How to complete this task | Some lines in the records below may hold the word "initialization"; give the number of those lines and nothing else.

Records supplied |
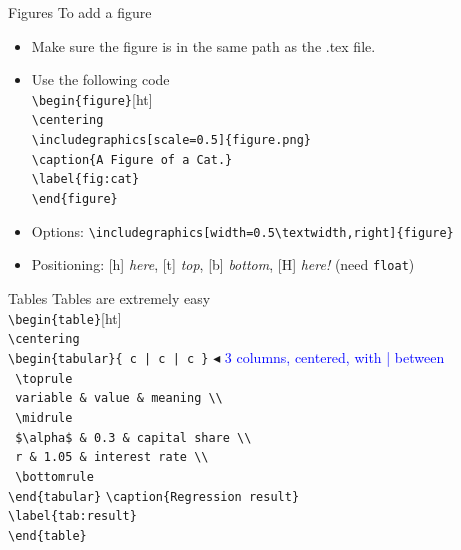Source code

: \documentclass[
11pt, %
]{beamer}
\newcommand{\blue}[1]{\textcolor{blue}{#1}}
\begin{document}
	\begin{frame}{Figures}
		To add a figure
		\begin{itemize}
			\item Make sure the figure is in the same path as the .tex file.
			\item Use the following code \\
			\texttt{\textbackslash begin\{figure\}}[ht] \\
			\texttt{\textbackslash centering} \\
			\texttt{\textbackslash includegraphics[scale=0.5]\{figure.png\}} \\
			\texttt{\textbackslash caption\{A Figure of a Cat.\}} \\
			\texttt{\textbackslash label\{fig:cat\}} \\
			\texttt{\textbackslash end\{figure\}}
			\item Options: \texttt{\textbackslash includegraphics[width=0.5\textbackslash textwidth,right]\{figure\}}
			\item Positioning: [h] \textit{here}, [t] \textit{top}, [b] \textit{bottom}, [H] \textit{here!} (need \texttt{float})
		\end{itemize}
	\end{frame}
	
	\begin{frame}{Tables}
		Tables are extremely easy \\
		
		\texttt{\textbackslash begin\{table\}}[ht] \\
		\texttt{\textbackslash centering} \\
		\texttt{\textbackslash begin\{tabular\}\{ c | c | c \}} $\blacktriangleleft$ \blue{3 columns, centered, with | between} \\
			\texttt{ \textbackslash toprule  } \\
			\texttt{ variable \& value \& meaning \textbackslash \textbackslash } \\
			\texttt{ \textbackslash midrule  } \\
			\texttt{ \$\textbackslash alpha\$ \& 0.3 \& capital share \textbackslash \textbackslash } \\
			\texttt{ r \& 1.05 \& interest rate \textbackslash \textbackslash } \\
			\texttt{ \textbackslash bottomrule } \\
			\texttt{\textbackslash end\{tabular\}}
			\texttt{\textbackslash caption\{Regression result\}} \\
			\texttt{\textbackslash label\{tab:result\}} \\
			\texttt{\textbackslash end\{table\}}
	\end{frame}
	
\end{document}

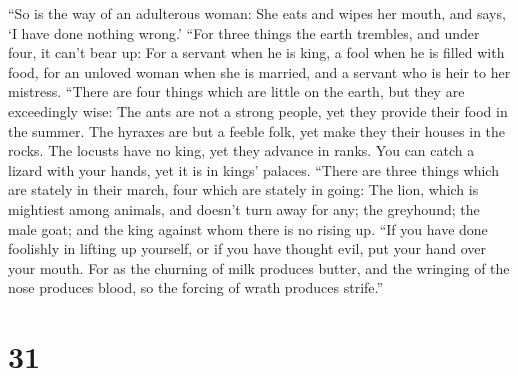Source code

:  ``So is the way of an adulterous woman: She eats and
wipes her mouth, and says, `I have done nothing wrong.' 
``For three things the earth trembles, and under four, it can't bear up:
 For a servant when he is king, a fool when he is filled
with food,  for an unloved woman when she is married, and
a servant who is heir to her mistress.  ``There are four
things which are little on the earth, but they are exceedingly wise:
 The ants are not a strong people, yet they provide their
food in the summer.  The hyraxes are but a feeble folk,
yet make they their houses in the rocks.  The locusts
have no king, yet they advance in ranks.  You can catch a
lizard with your hands, yet it is in kings' palaces. 
``There are three things which are stately in their march, four which
are stately in going:  The lion, which is mightiest among
animals, and doesn't turn away for any;  the greyhound;
the male goat; and the king against whom there is no rising up.
 ``If you have done foolishly in lifting up yourself, or
if you have thought evil, put your hand over your mouth. 
For as the churning of milk produces butter, and the wringing of the
nose produces blood, so the forcing of wrath produces strife.''

\hypertarget{section-26}{%
\section{31}\label{section-26}}

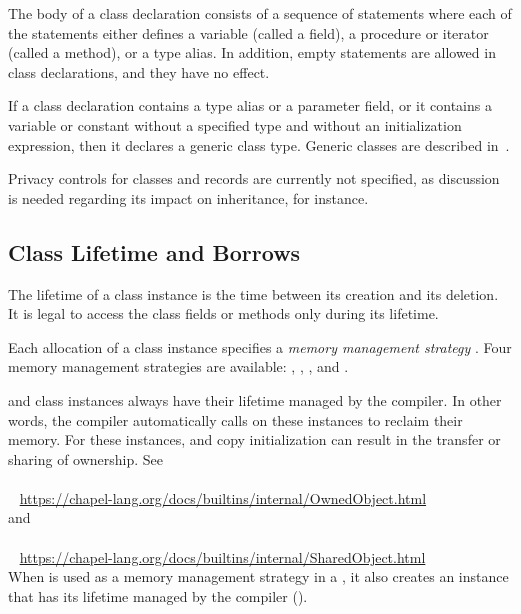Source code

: The body of a class declaration consists of a sequence of statements
where each of the statements either defines a variable (called a
field), a procedure or iterator (called a method), or a type alias.  In addition, empty
statements are allowed in class declarations, and they have no effect.

If a class declaration contains a type alias or a parameter field, or it contains a variable or
constant without a specified type and without an initialization
expression, then it declares a generic class type.  Generic classes are described
in~.

\begin{future}
Privacy controls for classes and records are currently not specified,
as discussion is needed regarding its impact on inheritance, for
instance.
\end{future}

\subsection{Class Lifetime and Borrows}
\label{Class_Lifetime_and_Borrows}

The lifetime of a class instance is the time between its creation and its
deletion. It is legal to access the class fields or methods only during
its lifetime.

Each allocation of a class instance specifies a \emph{memory management
strategy} . Four memory management strategies are available:
, , , and .

 and  class instances always have their lifetime
managed by the compiler. In other words, the compiler automatically
calls  on these instances to reclaim their memory. For these
instances, \chpl{=} and copy initialization can result in the transfer or
sharing of ownership. See
\\ %
\mbox{$$ $$ $$ $$ $$} %
\url{https://chapel-lang.org/docs/builtins/internal/OwnedObject.html}
\\
and
\\ %
\mbox{$$ $$ $$ $$ $$} %
\url{https://chapel-lang.org/docs/builtins/internal/SharedObject.html}
\\

When  is used as a memory management strategy in a
, it also creates an instance that has its lifetime
managed by the compiler ().

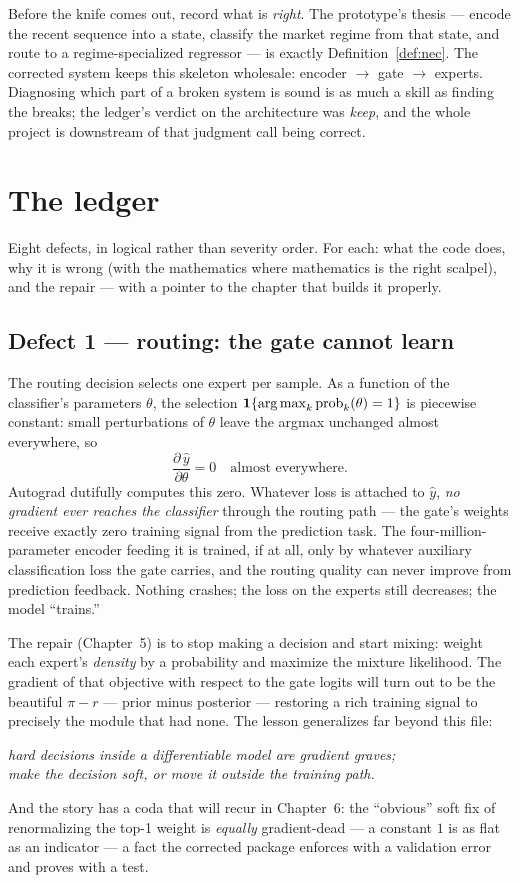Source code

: Before the knife comes out, record what is \emph{right}. The prototype's
thesis --- encode the recent sequence into a state, classify the market
regime from that state, and route to a regime-specialized regressor --- is
exactly Definition~\ref{def:nec}. The corrected system keeps this skeleton
wholesale: encoder $\to$ gate $\to$ experts. Diagnosing which part of a
broken system is sound is as much a skill as finding the breaks; the ledger's
verdict on the architecture was \emph{keep}, and the whole project is
downstream of that judgment call being correct.

\section{The ledger}\label{sec:ledger}

Eight defects, in logical rather than severity order. For each: what the
code does, why it is wrong (with the mathematics where mathematics is the
right scalpel), and the repair --- with a pointer to the chapter that builds
it properly.

\subsection*{Defect 1 ---  routing: the gate cannot learn}

The routing decision 
selects one expert per sample. As a function of the classifier's parameters
$\theta$, the selection $\ind{\argmax_k \mathrm{prob}_k(\theta) = 1}$ is
piecewise constant: small perturbations of $\theta$ leave the argmax
unchanged almost everywhere, so
\[
  \frac{\partial\, \hat y}{\partial \theta} = 0
  \quad \text{almost everywhere.}
\]
Autograd dutifully computes this zero. Whatever loss is attached to
$\hat y$, \emph{no gradient ever reaches the classifier} through the routing
path --- the gate's weights receive exactly zero training signal from the
prediction task. The four-million-parameter encoder feeding it is trained,
if at all, only by whatever auxiliary classification loss the gate carries,
and the routing quality can never improve from prediction feedback. Nothing
crashes; the loss on the experts still decreases; the model ``trains.''

The repair (Chapter~5) is to stop making a decision and start mixing:
weight each expert's \emph{density} by a probability and maximize the
mixture likelihood. The gradient of that objective with respect to the gate
logits will turn out to be the beautiful $\pi - r$ --- prior minus posterior
--- restoring a rich training signal to precisely the module that had none.
The lesson generalizes far beyond this file:
\begin{center}
\emph{hard decisions inside a differentiable model are gradient graves;}\\
\emph{make the decision soft, or move it outside the training path.}
\end{center}
And the story has a coda that will recur in Chapter~6: the ``obvious'' soft
fix of renormalizing the top-1 weight is \emph{equally} gradient-dead --- a
constant $1$ is as flat as an indicator --- a fact the corrected package
enforces with a validation error and proves with a test.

Result for this task | 2